Charlotte Brontë, 1816-1855

Charlotte Brontë's earliest literary exercises were in the genre of poetry. Her decision to abandon poetry for novel writing exemplifies the major shift in literary tastes and the marketability of literary genres–from poetry to prose fiction–that occurred in the 1830s and 1840s.

Early in her career, Charlotte sought advice on her poems from Robert Southey, then poet laureate of England. His assessment of the hopeful young writer’s literary expectations, preserved in a letter dated March 12, 1837, has become infamous:

Literature cannot be the business of a woman's life: & it ought not to be. The more she is engaged in her proper duties, the less leisure she will have for it, even as an accomplishment & a recreation. To those duties you have not yet been called, & when you are you will be less eager for celebrity.

Jane Eyre

Jane Eyre. An Autobiography
Jane Eyre. An Autobiography. Edited by Currer Bell. London: Smith, Elder and Co., 1847. Private Collection.

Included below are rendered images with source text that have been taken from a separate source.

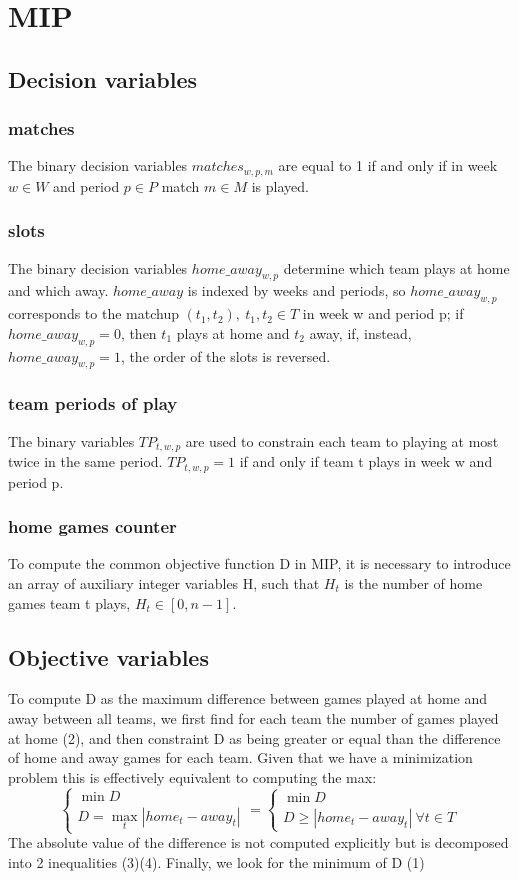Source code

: \section{MIP}
\subsection{Decision variables}
\subsubsection{matches}
The binary decision variables $matches_{w,p,m}$ are equal to 1 if and only if in week $w \in W$ and period $p \in P$ match $m \in M$ is played.

\subsubsection{slots}
The binary decision variables $home\_away_{w,p}$ determine which team plays at home and which away. $home\_away$ is indexed by weeks and periods, so $home\_away_{w,p}$ corresponds to the matchup $(t_1, t_2), \ t_1, t_2 \in T$ in week w and period p; if $home\_away_{w,p} = 0$, then $t_1$ plays at home and $t_2$ away, if, instead, $home\_away_{w,p} = 1$, the order of the slots is reversed.

\subsubsection{team periods of play}
The binary variables $TP_{t,w,p}$ are used to constrain each team to playing at most twice in the same period. $TP_{t,w,p} = 1$ if and only if team t plays in week w and period p. 

\subsubsection{home games counter}
To compute the common objective function D in MIP, it is necessary to introduce an array of auxiliary integer variables H, such that $H_t$ is the number of home games team t plays, $H_t \in [0, n-1]$.

\subsection{Objective variables}
To compute D as the maximum difference between games played at home and away between all teams, we first find for each team the number of games played at home (2), and then constraint D as being greater or equal than the difference of home and away games for each team. Given that we have a minimization problem this is effectively equivalent to computing the max: $$\begin{cases}
    \min D \\
    D = \max_t |home_t - away_t|
\end{cases} = \begin{cases}
    \min D \\
    D \geq |home_t - away_t| \ \forall t \in T
\end{cases}$$The absolute value of the difference is not computed explicitly but is decomposed into 2 inequalities (3)(4). Finally, we look for the minimum of D (1)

Jane Eyre won immediate and widespread acclaim upon its first release. The Times called it "a remarkable production…that "stand[s] boldly out from the mass." Fraser's Magazine urged its readers to "lose not a day in sending for it." Some, however, declared the book coarse and immoral, and unfit reading for young ladies.

Writing under the pseudonym "Currer Bell," Brontë placed her novel with the London publisher Smith, Elder & Co., who assumed the writer was male. She received 500: a princely sum for a first novel. Brontë’s true identity, revealed the following year, caused great controversy.

With Jane Eyre, Brontë achieved the literary celebrity that Southey had warned her to eschew.

Autograph Letter to Ellen Nussey

Autograph Letter to Ellen Nussey
Charlotte Brontë. Autograph Letter to Ellen Nussey. April 21, 1844.

Brontë sent this letter to her life-long school friend, Ellen Nussey. She thanks her friend for a birthday gift, admitting "I had forgotten all about your birthday and mine, till your letter arrived to remind me of it." Brontë also relates family news, and asks about a planned visit in the fall.